We relied instead on observational studies reporting a mix of pseudo-risk data and medication use data to approximate the relative risk between interventions. The analytical approached employed to synthesize results from these data relied on assumption that are arguably strong. There may therefore be controversy as to where the evidence fits in the evidence hierarchy. Recognizing the challenges of conducting these evaluations, and given the consistency of our study findings, the investigators believe this systematic review of observational studies provides strong inferences about the causative factors of MOH. The heterogeneity between studies was generally low, in spite of the observational nature of the included studies and the additional uncertainty one might expect from the employed medication use prevalence adjustments. Also, the findings of the individual pair-wise meta-analysis added up ‘indirectly’. For example, the direct comparison of triptans and ergots showed similar risk of MOH, and both drug classes had similar relative risk estimates when compared with analgesics (0.65 and 0.41). These consistencies thus add considerable confidence to the findings of the analyses.

There are several possible reasons for our finding increased MOH associated with analgesic and opioid use and less so with triptans and ergots. Analgesics and opioids typically work via targeting pain receptors. On the other hand, both triptans and ergots share serotonergic agonist activity and are vasoconstrictors. Furthermore, analgesics are frequently used in an over-the-counter manner whereby patients self-administer and may do so without the supervision of a clinician. Triptans are, for the most part, prescription medications, and overuse may be better monitored than analgesics. In those countries in which triptans are available without a prescription (e.g. UK, Germany), quantity limits may prevent tendency to overuse.

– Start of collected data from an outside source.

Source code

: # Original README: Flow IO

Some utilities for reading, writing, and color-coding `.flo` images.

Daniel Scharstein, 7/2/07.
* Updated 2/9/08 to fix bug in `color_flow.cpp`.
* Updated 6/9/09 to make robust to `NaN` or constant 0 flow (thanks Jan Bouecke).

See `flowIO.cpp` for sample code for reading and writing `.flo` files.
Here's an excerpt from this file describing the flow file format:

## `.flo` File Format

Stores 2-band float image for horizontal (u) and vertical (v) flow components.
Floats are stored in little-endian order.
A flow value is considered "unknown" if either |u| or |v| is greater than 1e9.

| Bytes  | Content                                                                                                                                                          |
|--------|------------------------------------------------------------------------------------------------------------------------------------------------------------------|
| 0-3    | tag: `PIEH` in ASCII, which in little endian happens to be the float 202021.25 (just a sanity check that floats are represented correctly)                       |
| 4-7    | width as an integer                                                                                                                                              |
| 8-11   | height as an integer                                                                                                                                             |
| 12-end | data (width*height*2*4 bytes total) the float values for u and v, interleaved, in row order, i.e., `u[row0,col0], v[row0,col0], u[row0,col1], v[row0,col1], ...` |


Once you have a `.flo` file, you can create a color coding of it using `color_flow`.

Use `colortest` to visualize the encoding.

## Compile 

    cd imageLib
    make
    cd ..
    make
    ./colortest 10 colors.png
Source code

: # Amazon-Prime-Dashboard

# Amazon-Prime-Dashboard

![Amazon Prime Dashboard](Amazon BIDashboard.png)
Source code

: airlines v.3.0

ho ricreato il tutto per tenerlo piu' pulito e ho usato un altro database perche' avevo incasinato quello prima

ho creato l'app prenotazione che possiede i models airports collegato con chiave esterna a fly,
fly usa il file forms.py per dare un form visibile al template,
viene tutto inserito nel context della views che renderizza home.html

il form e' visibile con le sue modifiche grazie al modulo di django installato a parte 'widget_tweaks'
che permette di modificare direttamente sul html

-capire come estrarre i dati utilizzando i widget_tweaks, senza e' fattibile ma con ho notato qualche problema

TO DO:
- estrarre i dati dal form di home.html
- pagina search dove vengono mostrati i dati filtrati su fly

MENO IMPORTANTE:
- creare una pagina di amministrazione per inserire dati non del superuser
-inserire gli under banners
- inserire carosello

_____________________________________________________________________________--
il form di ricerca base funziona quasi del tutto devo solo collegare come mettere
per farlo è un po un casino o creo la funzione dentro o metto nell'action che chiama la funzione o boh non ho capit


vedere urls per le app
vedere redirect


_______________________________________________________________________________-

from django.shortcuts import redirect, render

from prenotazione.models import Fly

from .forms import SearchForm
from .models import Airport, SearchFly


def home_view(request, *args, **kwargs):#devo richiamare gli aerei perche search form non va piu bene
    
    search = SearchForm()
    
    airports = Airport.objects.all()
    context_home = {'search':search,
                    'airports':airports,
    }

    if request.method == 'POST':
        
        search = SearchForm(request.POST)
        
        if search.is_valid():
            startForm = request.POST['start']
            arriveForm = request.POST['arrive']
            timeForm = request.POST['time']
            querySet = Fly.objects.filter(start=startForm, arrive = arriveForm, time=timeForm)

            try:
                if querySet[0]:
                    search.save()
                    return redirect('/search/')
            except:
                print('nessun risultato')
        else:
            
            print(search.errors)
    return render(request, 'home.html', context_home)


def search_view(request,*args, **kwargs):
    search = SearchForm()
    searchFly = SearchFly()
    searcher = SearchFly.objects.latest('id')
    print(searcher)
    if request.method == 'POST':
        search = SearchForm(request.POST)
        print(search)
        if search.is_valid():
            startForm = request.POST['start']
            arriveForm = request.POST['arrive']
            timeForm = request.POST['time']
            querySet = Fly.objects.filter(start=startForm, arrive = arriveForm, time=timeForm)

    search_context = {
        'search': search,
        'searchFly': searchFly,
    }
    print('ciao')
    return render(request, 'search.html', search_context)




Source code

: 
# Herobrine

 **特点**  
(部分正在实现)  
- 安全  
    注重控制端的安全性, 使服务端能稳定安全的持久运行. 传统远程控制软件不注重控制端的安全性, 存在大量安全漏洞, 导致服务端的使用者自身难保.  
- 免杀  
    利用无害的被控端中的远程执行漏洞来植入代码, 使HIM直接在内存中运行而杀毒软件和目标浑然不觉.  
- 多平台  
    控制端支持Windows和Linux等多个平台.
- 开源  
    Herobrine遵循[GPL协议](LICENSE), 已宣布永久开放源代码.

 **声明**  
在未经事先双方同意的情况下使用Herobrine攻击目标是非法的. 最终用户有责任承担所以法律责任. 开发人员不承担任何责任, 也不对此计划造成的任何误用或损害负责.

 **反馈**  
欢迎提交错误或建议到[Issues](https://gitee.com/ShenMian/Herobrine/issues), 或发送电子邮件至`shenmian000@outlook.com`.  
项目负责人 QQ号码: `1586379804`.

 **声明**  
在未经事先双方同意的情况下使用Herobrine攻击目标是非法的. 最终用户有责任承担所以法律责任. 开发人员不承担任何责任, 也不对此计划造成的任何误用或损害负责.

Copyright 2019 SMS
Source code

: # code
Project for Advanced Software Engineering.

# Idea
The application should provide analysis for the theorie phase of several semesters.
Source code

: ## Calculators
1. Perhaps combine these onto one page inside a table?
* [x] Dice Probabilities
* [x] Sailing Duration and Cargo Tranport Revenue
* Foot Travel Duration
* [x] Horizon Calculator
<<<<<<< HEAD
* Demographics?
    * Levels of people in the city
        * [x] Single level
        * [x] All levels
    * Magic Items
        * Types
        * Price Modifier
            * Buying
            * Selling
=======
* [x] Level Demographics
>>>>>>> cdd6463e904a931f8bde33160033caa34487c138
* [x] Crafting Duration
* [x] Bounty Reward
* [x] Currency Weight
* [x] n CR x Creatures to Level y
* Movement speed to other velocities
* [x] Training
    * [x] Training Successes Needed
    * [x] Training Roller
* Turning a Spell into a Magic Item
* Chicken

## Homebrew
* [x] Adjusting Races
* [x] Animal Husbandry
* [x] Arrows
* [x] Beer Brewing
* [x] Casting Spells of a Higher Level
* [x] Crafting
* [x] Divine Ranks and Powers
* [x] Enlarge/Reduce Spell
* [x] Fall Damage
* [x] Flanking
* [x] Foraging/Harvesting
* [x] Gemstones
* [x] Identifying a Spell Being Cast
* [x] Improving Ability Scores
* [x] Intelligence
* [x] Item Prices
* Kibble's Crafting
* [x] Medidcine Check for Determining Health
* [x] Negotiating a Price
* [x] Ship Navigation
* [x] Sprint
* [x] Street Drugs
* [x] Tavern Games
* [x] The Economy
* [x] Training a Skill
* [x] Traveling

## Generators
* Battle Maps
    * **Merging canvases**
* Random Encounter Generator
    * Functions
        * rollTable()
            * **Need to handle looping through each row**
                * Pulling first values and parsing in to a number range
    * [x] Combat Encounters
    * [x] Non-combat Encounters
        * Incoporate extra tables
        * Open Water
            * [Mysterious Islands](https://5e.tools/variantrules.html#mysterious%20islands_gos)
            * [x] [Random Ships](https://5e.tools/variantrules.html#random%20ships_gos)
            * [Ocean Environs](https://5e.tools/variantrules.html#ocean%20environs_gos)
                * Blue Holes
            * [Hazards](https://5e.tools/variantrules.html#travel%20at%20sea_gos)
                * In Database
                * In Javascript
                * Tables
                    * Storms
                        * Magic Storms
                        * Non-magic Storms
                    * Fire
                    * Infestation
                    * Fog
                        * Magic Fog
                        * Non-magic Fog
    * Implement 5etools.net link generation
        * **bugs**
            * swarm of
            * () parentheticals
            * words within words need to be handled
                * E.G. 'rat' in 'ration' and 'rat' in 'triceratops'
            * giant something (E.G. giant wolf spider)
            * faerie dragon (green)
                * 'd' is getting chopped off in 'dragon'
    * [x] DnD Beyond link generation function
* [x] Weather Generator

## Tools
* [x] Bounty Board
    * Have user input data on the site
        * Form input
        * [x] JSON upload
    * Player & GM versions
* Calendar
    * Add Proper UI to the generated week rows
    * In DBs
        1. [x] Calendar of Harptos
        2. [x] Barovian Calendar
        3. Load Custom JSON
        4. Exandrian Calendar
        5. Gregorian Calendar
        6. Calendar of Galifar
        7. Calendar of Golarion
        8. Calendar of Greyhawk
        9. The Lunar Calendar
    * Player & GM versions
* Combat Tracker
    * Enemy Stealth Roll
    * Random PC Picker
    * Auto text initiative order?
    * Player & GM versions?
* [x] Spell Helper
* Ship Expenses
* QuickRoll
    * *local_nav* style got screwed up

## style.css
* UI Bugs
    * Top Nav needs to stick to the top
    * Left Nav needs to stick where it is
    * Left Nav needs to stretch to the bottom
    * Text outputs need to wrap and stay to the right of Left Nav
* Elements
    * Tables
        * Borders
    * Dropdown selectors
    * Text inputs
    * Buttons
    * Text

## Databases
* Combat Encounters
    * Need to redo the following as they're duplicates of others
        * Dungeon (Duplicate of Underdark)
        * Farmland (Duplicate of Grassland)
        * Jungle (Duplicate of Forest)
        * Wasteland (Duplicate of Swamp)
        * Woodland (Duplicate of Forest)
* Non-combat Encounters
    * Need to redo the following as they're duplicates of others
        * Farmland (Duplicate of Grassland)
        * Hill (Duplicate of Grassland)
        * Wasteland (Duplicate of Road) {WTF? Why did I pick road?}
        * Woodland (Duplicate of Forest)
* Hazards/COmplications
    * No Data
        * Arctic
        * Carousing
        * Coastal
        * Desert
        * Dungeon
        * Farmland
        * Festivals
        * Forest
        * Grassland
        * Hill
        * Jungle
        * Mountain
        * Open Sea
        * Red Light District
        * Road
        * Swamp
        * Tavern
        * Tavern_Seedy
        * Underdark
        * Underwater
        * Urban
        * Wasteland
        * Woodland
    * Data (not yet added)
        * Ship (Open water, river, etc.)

While our findings are in line with current clinical guidelines and prejudice in favor of targeted migraine-specific pharmacotherapy, they should still only be interpreted as exploratory due to their observational nature. Further, the inclusion of only European studies limits our ability to extrapolate the findings to other global regions.

In summary, our study suggests that in patients with acute episodic migraine, the rate of MOH associated with analgesics and opioids is considerably higher than the rate of MOH associated with triptans and ergots. These findings should be of interest to patients, clinicians, and policy-makers, as many patients self-medicate, and the magnitude of analgesic use is potentially higher than what has generally been observed in population-based studies.